Exercise instructions: Print, from the listing below, the lines starting at the line containing "Mary neví, proč" and ending at the line containing "Olga se hryzla", exactly as they stand, and print nothing else.
▬▬▬▬▬▬
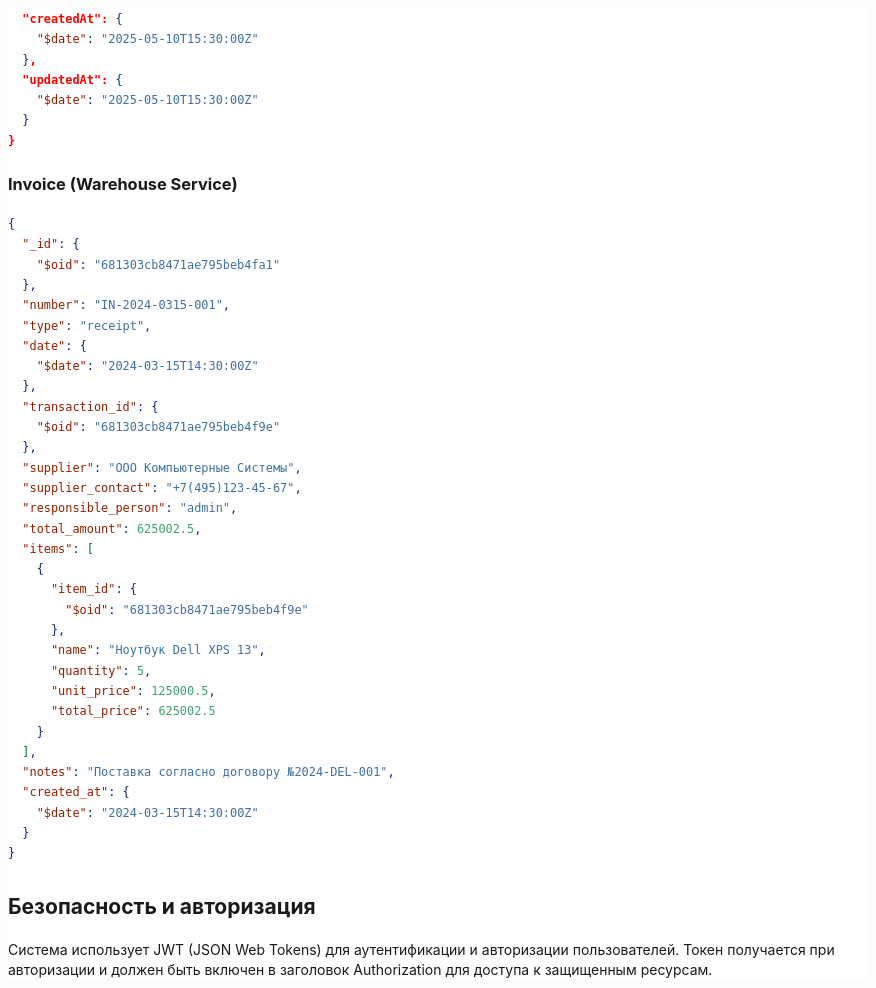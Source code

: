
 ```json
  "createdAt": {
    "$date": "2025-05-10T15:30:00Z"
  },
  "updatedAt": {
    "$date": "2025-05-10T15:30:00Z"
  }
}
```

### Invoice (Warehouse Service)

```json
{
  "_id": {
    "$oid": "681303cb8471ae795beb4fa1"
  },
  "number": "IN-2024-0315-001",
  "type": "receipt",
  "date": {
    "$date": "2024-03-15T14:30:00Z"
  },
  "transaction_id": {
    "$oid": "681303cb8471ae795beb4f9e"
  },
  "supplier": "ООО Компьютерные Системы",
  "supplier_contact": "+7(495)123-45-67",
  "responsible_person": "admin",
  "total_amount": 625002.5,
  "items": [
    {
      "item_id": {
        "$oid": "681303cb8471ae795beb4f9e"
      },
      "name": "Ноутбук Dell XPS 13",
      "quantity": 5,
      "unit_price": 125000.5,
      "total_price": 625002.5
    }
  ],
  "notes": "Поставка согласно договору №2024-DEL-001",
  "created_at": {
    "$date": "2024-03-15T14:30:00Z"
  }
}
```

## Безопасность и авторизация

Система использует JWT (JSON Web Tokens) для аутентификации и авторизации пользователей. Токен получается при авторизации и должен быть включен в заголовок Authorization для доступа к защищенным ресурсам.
▬▬▬▬▬▬
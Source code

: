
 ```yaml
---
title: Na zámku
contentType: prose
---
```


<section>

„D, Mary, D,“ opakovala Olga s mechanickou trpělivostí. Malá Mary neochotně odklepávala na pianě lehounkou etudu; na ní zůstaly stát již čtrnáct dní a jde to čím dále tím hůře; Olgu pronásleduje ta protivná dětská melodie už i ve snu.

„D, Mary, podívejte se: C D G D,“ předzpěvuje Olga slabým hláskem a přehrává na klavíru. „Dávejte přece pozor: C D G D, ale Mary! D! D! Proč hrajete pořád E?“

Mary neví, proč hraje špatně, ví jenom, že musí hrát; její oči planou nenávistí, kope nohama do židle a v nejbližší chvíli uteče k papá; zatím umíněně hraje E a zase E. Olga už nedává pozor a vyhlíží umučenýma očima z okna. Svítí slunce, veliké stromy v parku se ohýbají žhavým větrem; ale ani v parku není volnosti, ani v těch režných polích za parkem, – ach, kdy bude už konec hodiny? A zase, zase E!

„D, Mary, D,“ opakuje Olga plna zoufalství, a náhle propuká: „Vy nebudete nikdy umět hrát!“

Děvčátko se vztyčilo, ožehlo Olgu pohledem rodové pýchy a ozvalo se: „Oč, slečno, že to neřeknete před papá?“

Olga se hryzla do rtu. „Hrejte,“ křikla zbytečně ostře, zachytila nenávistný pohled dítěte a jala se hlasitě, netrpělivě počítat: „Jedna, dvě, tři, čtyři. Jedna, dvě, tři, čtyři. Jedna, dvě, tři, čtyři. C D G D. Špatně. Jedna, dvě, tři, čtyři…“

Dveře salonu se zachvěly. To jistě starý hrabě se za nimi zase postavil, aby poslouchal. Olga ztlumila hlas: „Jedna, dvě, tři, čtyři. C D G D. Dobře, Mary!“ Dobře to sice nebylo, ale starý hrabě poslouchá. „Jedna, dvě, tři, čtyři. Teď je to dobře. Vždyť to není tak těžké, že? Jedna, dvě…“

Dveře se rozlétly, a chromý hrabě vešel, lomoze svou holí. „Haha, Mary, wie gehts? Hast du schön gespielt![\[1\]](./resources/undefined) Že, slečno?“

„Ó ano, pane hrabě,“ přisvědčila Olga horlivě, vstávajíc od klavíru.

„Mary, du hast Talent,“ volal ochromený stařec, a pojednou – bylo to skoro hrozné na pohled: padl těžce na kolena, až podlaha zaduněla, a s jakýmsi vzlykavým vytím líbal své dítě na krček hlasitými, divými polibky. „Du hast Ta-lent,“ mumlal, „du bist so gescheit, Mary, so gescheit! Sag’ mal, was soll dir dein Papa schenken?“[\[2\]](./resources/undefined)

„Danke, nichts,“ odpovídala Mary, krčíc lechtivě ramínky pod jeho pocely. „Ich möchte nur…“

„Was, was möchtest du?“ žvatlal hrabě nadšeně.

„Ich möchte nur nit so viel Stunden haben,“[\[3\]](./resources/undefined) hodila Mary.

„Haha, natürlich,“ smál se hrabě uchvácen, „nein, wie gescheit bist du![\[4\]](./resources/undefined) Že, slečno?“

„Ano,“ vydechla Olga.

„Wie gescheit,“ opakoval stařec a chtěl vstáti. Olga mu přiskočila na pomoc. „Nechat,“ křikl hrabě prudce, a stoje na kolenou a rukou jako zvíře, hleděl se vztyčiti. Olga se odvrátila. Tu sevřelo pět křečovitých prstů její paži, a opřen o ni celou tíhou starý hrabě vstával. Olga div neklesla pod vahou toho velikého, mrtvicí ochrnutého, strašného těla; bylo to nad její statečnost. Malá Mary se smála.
▬▬▬▬▬▬
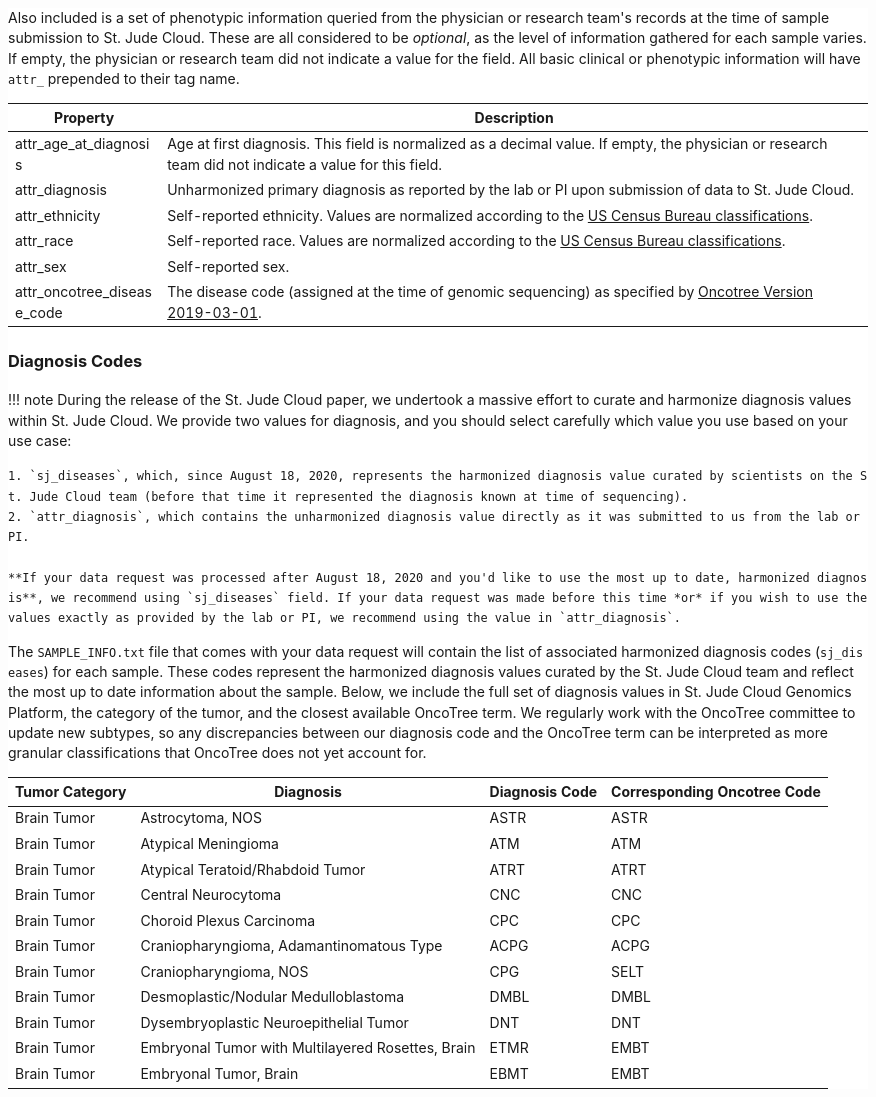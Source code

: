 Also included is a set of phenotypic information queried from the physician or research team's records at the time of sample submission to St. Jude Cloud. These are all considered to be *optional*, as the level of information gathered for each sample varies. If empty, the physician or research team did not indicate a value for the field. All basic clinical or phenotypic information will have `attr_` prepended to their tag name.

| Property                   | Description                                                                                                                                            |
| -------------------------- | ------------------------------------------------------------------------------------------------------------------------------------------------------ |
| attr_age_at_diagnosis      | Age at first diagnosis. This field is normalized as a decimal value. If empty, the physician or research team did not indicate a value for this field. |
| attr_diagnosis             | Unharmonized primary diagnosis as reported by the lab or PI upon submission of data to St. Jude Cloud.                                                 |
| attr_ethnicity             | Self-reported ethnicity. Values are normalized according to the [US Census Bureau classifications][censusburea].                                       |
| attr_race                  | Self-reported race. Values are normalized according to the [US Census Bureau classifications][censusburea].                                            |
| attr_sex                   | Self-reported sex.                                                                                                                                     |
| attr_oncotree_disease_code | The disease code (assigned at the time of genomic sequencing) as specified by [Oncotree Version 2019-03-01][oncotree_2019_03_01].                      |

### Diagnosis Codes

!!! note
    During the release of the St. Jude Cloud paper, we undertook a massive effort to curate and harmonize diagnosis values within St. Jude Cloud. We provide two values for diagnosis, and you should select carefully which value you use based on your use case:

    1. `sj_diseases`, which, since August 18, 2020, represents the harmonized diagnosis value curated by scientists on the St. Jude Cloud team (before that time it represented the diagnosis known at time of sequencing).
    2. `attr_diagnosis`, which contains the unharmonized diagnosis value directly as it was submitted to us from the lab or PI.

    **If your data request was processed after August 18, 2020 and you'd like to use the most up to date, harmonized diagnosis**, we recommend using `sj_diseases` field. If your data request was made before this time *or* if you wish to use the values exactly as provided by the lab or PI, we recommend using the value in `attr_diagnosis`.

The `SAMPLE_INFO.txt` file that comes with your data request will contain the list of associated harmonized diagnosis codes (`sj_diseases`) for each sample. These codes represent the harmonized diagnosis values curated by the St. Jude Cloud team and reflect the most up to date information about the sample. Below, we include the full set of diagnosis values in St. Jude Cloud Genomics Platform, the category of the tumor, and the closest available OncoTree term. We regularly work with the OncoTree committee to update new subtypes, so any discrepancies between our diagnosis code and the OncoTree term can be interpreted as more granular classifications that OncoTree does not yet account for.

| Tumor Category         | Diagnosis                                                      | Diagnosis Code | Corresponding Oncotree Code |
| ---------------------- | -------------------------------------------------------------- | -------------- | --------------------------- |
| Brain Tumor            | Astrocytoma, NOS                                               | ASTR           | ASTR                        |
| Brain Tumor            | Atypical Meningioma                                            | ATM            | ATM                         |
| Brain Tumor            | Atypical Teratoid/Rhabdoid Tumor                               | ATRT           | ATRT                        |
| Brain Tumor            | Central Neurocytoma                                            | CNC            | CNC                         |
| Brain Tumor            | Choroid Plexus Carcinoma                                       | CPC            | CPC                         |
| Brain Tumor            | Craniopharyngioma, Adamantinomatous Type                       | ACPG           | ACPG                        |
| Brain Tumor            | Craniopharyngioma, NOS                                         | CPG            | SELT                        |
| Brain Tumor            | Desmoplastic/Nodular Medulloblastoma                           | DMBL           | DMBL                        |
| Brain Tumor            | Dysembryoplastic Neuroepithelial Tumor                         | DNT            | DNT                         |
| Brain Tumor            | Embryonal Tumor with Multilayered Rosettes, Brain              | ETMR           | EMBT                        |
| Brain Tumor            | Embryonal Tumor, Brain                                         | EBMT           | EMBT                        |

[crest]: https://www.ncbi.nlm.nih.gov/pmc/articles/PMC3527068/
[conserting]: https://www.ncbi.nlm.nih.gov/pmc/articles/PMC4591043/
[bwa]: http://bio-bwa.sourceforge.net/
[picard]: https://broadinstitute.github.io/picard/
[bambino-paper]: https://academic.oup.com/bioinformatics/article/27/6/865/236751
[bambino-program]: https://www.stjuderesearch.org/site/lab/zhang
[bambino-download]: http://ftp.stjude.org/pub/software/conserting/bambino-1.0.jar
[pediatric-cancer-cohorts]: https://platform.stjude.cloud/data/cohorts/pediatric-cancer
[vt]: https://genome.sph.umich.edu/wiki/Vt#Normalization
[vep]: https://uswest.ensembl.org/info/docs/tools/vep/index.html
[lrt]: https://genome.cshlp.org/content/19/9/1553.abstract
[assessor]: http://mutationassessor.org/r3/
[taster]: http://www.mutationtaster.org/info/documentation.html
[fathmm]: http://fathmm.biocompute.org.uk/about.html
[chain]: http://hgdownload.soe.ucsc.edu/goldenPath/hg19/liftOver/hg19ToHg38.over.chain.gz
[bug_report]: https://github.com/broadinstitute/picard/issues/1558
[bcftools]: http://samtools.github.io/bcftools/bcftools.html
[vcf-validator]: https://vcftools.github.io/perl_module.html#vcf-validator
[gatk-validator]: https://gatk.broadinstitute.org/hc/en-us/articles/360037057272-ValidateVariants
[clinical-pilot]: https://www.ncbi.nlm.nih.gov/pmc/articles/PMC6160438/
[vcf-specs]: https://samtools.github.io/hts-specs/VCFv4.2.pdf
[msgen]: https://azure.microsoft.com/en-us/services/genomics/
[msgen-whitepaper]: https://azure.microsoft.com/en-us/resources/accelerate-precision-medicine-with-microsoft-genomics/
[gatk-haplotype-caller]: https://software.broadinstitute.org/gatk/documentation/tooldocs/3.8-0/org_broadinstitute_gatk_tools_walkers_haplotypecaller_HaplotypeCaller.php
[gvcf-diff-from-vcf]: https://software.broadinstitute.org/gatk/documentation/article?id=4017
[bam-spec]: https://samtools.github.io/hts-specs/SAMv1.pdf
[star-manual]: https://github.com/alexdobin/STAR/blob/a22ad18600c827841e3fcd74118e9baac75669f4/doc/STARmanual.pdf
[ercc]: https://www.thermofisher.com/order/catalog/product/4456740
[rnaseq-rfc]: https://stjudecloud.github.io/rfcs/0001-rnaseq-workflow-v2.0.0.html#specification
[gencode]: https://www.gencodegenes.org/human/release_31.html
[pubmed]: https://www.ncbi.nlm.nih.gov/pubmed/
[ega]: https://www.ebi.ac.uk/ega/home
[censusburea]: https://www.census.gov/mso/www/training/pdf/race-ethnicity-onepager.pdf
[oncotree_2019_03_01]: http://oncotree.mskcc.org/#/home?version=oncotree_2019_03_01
▬▬▬▬▬▬
Result:
Mary neví, proč hraje špatně, ví jenom, že musí hrát; její oči planou nenávistí, kope nohama do židle a v nejbližší chvíli uteče k papá; zatím umíněně hraje E a zase E. Olga už nedává pozor a vyhlíží umučenýma očima z okna. Svítí slunce, veliké stromy v parku se ohýbají žhavým větrem; ale ani v parku není volnosti, ani v těch režných polích za parkem, – ach, kdy bude už konec hodiny? A zase, zase E!

„D, Mary, D,“ opakuje Olga plna zoufalství, a náhle propuká: „Vy nebudete nikdy umět hrát!“

Děvčátko se vztyčilo, ožehlo Olgu pohledem rodové pýchy a ozvalo se: „Oč, slečno, že to neřeknete před papá?“

Olga se hryzla do rtu. „Hrejte,“ křikla zbytečně ostře, zachytila nenávistný pohled dítěte a jala se hlasitě, netrpělivě počítat: „Jedna, dvě, tři, čtyři. Jedna, dvě, tři, čtyři. Jedna, dvě, tři, čtyři. C D G D. Špatně. Jedna, dvě, tři, čtyři…“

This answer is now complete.